- Episode no.: Season 2 Episode 9
- Directed by: Rick Jacobson
- Written by: Jennifer Ames; Steve Turner;
- Cinematography by: Dave Garbett
- Editing by: Gary Hunt; Allanah Bazzard;
- Original release date: December 4, 2016
- Running time: 27 minutes

Guest appearances
- Ted Raimi as Deadite Henrietta; Nicholas Hope as Professor Raymond Knowby; Sara West as Tanya; Alison Quigan as Henrietta Knowby; Stephen Ure as Drunk;

Episode chronology
| ← Previous "Ashy Slashy" | Next → "Second Coming" |

= Home Again (Ash vs Evil Dead) =

"Home Again" is the ninth episode of the second season of the American comedy horror television series Ash vs Evil Dead, which serves as a continuation of the Evil Dead trilogy.
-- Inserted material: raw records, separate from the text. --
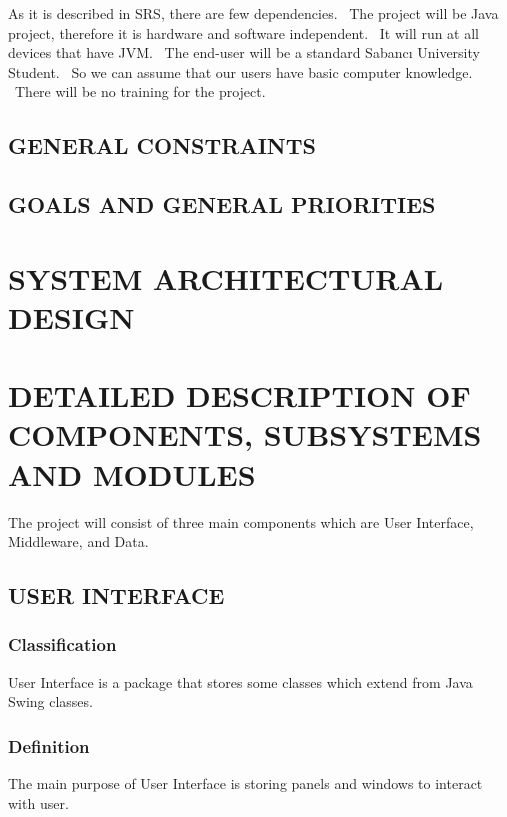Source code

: \documentclass[twoside,letterpaper]{article}
\begin{document}
As it is described in SRS, there are few dependencies. \ The project will be Java project, therefore 
it is hardware and software independent. \  It will run at all devices that have JVM. \ The end-user 
will be a standard Sabanc\i{} University Student. \ So we can assume that our users have basic 
computer knowledge. \ There will be no training for the project. 

\subsection{GENERAL CONSTRAINTS}
\subsection{GOALS AND GENERAL PRIORITIES}

\clearpage\pagestyle{Standard}
\section{SYSTEM ARCHITECTURAL DESIGN}
\label{sec:architecture}

\clearpage\pagestyle{Standard}
\section{DETAILED DESCRIPTION OF COMPONENTS, SUBSYSTEMS AND MODULES}
\label{sec:description}

The project will consist of three main components which are User Interface, Middleware, and Data.

\subsection{USER INTERFACE}
\subsubsection{Classification}
User Interface is a package that stores some classes which extend from Java Swing classes. 
\subsubsection{Definition}
The main purpose of User Interface is storing panels and windows to interact with user.
\end{document}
It is the nineteenth overall episode of the series and was written by co-producers Jennifer Ames and Steve Turner, and directed by co-executive producer Rick Jacobson. It originally aired on the premium channel Starz on December 4, 2016.
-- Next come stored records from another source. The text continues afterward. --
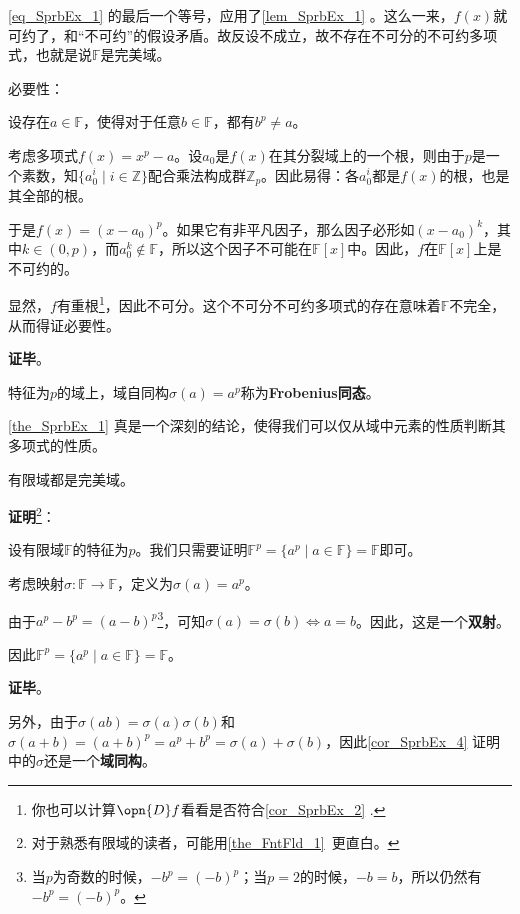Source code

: \autoref{eq_SprbEx_1} 的最后一个等号，应用了\autoref{lem_SprbEx_1} 。这么一来，$f(x)$就可约了，和“不可约”的假设矛盾。故反设不成立，故不存在不可分的不可约多项式，也就是说$\mathbb{F}$是完美域。

必要性：

设存在$a\in\mathbb{F}$，使得对于任意$b\in\mathbb{F}$，都有$b^p\neq a$。

考虑多项式$f(x) = x^p-a$。设$a_0$是$f(x)$在其分裂域上的一个根，则由于$p$是一个素数，知$\{a_0^i\mid i\in\mathbb{Z}\}$配合乘法构成群$\mathbb{Z}_p$。因此易得：各$a_0^i$都是$f(x)$的根，也是其全部的根。

于是$f(x)=(x-a_0)^p$。如果它有非平凡因子，那么因子必形如$(x-a_0)^k$，其中$k\in(0, p)$，而$a_0^k\not\in\mathbb{F}$，所以这个因子不可能在$\mathbb{F}[x]$中。因此，$f$在$\mathbb{F}[x]$上是不可约的。

显然，$f$有重根\footnote{你也可以计算$\opn{D}f$看看是否符合\autoref{cor_SprbEx_2} .}，因此不可分。这个不可分不可约多项式的存在意味着$\mathbb{F}$不完全，从而得证必要性。

\textbf{证毕}。




特征为$p$的域上，域自同构$\sigma(a)=a^p$称为\textbf{Frobenius同态}。


\autoref{the_SprbEx_1} 真是一个深刻的结论，使得我们可以仅从域中元素的性质判断其多项式的性质。









\begin{corollary}{}\label{cor_SprbEx_4}
有限域都是完美域。
\end{corollary}

\textbf{证明}\footnote{对于熟悉有限域的读者，可能用\autoref{the_FntFld_1}~更直白。}：

设有限域$\mathbb{F}$的特征为$p$。我们只需要证明$\mathbb{F}^p=\{a^p\mid a\in\mathbb{F}\}=\mathbb{F}$即可。

考虑映射$\sigma:\mathbb{F}\to\mathbb{F}$，定义为$\sigma(a)=a^p$。

由于$a^p-b^p=(a-b)^p$\footnote{当$p$为奇数的时候，$-b^p=(-b)^p$；当$p=2$的时候，$-b=b$，所以仍然有$-b^p=(-b)^p$。}，可知$\sigma(a)=\sigma(b)\iff a=b$。因此，这是一个\textbf{双射}。

因此$\mathbb{F}^p=\{a^p\mid a\in\mathbb{F}\}=\mathbb{F}$。

\textbf{证毕}。

另外，由于$\sigma(ab)=\sigma(a)\sigma(b)$和$\sigma(a+b)=(a+b)^p=a^p+b^p=\sigma(a)+\sigma(b)$，因此\autoref{cor_SprbEx_4} 证明中的$\sigma$还是一个\textbf{域同构}。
The series is set 30 years after the events of the Evil Dead trilogy, and follows Ash Williams, who now works at the "Value Stop" as a simple stock boy. Having spent his life not doing anything remarkable since the events of the trilogy, Ash will have to renounce his routine existence and become a hero once more by taking up arms and facing the titular Evil Dead. In the episode, Ash, Kelly and Ruby travel back to 1982 in order to prevent the events at the cabin from happening.

According to Nielsen Media Research, the episode was seen by an estimated 0.266 million household viewers and gained a 0.14 ratings share among adults aged 18–49. The episode received critical acclaim, with critics praising the humor, horror aspects, references to the movies, and character development.

==Plot==
Ash (Bruce Campbell) has been drinking, distraught over the death of Pablo (Ray Santiago), taking his corpse to ride in his Delta. He hallucinates Pablo telling him that his fate can be changed, by going back in time and undo everything. He takes Ruby (Lucy Lawless) and Kelly (Dana DeLorenzo) into the Delta at high speed, forcing Ruby to transport them back in time.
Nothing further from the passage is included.